• [Dataset excerpts]:
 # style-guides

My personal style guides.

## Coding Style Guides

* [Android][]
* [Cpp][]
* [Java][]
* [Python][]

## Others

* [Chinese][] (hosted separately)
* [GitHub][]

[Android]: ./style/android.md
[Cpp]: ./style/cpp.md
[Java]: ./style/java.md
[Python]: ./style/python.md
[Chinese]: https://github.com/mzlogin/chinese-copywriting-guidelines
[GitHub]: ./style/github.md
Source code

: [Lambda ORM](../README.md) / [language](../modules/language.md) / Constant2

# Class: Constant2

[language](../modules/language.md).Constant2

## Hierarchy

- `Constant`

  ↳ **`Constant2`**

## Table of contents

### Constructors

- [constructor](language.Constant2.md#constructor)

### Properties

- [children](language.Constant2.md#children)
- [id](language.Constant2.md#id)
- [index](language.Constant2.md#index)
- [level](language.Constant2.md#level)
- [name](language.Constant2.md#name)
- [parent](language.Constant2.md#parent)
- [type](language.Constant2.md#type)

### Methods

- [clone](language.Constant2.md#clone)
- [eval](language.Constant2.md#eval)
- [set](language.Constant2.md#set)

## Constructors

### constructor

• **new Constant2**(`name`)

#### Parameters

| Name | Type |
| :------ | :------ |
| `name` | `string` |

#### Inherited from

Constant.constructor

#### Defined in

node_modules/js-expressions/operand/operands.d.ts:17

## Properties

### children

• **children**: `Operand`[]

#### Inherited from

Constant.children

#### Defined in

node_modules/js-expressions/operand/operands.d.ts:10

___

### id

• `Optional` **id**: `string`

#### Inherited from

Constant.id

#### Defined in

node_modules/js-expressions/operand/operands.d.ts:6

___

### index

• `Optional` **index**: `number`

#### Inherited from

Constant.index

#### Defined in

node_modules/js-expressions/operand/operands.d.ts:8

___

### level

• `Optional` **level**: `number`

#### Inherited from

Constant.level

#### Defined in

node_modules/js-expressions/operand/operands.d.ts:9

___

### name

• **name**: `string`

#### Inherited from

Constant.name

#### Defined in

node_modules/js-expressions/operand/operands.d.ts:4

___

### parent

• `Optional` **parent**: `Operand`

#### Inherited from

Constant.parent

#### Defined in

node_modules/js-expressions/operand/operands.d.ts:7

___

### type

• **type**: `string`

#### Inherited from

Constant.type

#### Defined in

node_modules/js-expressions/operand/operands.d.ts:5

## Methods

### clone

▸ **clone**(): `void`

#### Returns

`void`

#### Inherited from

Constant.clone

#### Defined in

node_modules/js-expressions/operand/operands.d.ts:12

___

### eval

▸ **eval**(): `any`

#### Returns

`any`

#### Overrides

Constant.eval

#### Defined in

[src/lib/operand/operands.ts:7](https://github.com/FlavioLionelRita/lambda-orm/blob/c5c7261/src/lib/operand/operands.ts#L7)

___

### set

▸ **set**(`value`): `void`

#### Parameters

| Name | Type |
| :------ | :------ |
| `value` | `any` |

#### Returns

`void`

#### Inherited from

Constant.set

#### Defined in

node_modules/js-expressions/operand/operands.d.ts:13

• [Exercise objective]: Every line of the material must be duplicated exactly.

• [Response area]:
 # style-guides

My personal style guides.

## Coding Style Guides

* [Android][]
* [Cpp][]
* [Java][]
* [Python][]

## Others

* [Chinese][] (hosted separately)
* [GitHub][]

[Android]: ./style/android.md
[Cpp]: ./style/cpp.md
[Java]: ./style/java.md
[Python]: ./style/python.md
[Chinese]: https://github.com/mzlogin/chinese-copywriting-guidelines
[GitHub]: ./style/github.md
Source code

: [Lambda ORM](../README.md) / [language](../modules/language.md) / Constant2

# Class: Constant2

[language](../modules/language.md).Constant2

## Hierarchy

- `Constant`

  ↳ **`Constant2`**

## Table of contents

### Constructors

- [constructor](language.Constant2.md#constructor)

### Properties

- [children](language.Constant2.md#children)
- [id](language.Constant2.md#id)
- [index](language.Constant2.md#index)
- [level](language.Constant2.md#level)
- [name](language.Constant2.md#name)
- [parent](language.Constant2.md#parent)
- [type](language.Constant2.md#type)

### Methods

- [clone](language.Constant2.md#clone)
- [eval](language.Constant2.md#eval)
- [set](language.Constant2.md#set)

## Constructors

### constructor

• **new Constant2**(`name`)

#### Parameters

| Name | Type |
| :------ | :------ |
| `name` | `string` |

#### Inherited from

Constant.constructor

#### Defined in

node_modules/js-expressions/operand/operands.d.ts:17

## Properties

### children

• **children**: `Operand`[]

#### Inherited from

Constant.children

#### Defined in

node_modules/js-expressions/operand/operands.d.ts:10

___

### id

• `Optional` **id**: `string`

#### Inherited from

Constant.id

#### Defined in

node_modules/js-expressions/operand/operands.d.ts:6

___

### index

• `Optional` **index**: `number`

#### Inherited from

Constant.index

#### Defined in

node_modules/js-expressions/operand/operands.d.ts:8

___

### level

• `Optional` **level**: `number`

#### Inherited from

Constant.level

#### Defined in

node_modules/js-expressions/operand/operands.d.ts:9

___

### name

• **name**: `string`

#### Inherited from

Constant.name

#### Defined in

node_modules/js-expressions/operand/operands.d.ts:4

___

### parent

• `Optional` **parent**: `Operand`

#### Inherited from

Constant.parent

#### Defined in

node_modules/js-expressions/operand/operands.d.ts:7

___

### type

• **type**: `string`

#### Inherited from

Constant.type

#### Defined in

node_modules/js-expressions/operand/operands.d.ts:5

## Methods

### clone

▸ **clone**(): `void`

#### Returns

`void`

#### Inherited from

Constant.clone

#### Defined in

node_modules/js-expressions/operand/operands.d.ts:12

___

### eval

▸ **eval**(): `any`

#### Returns

`any`

#### Overrides

Constant.eval

#### Defined in

[src/lib/operand/operands.ts:7](https://github.com/FlavioLionelRita/lambda-orm/blob/c5c7261/src/lib/operand/operands.ts#L7)

___

### set

▸ **set**(`value`): `void`

#### Parameters

| Name | Type |
| :------ | :------ |
| `value` | `any` |

#### Returns

`void`

#### Inherited from

Constant.set

#### Defined in

node_modules/js-expressions/operand/operands.d.ts:13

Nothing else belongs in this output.